= Prompt =
The task calls for each line of the records below in which the word "public" appears.

= Collection entries =
• • • • •
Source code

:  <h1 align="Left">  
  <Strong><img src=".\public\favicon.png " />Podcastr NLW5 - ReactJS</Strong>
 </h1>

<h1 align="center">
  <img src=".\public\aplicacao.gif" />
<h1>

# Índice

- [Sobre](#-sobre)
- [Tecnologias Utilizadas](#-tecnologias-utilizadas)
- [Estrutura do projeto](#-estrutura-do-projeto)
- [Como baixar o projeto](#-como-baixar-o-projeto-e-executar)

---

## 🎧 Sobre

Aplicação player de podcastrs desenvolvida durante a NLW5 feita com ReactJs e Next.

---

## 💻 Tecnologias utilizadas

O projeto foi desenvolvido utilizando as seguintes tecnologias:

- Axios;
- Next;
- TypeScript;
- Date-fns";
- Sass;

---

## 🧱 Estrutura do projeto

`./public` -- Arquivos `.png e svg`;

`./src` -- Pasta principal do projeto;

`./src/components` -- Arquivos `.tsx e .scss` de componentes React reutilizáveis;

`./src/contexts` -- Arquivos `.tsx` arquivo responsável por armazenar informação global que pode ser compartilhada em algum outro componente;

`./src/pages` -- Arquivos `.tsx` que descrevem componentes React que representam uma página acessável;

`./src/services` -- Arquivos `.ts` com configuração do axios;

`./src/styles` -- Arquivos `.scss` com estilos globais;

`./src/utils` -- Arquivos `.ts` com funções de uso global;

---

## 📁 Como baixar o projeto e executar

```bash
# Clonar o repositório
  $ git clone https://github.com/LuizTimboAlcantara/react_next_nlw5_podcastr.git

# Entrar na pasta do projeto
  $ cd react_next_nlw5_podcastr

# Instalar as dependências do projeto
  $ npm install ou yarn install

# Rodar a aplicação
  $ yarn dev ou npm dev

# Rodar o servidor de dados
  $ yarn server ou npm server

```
• • • • •
= Finished exercise =
  <Strong><img src=".\public\favicon.png " />Podcastr NLW5 - ReactJS</Strong>
  <img src=".\public\aplicacao.gif" />
`./public` -- Arquivos `.png e svg`;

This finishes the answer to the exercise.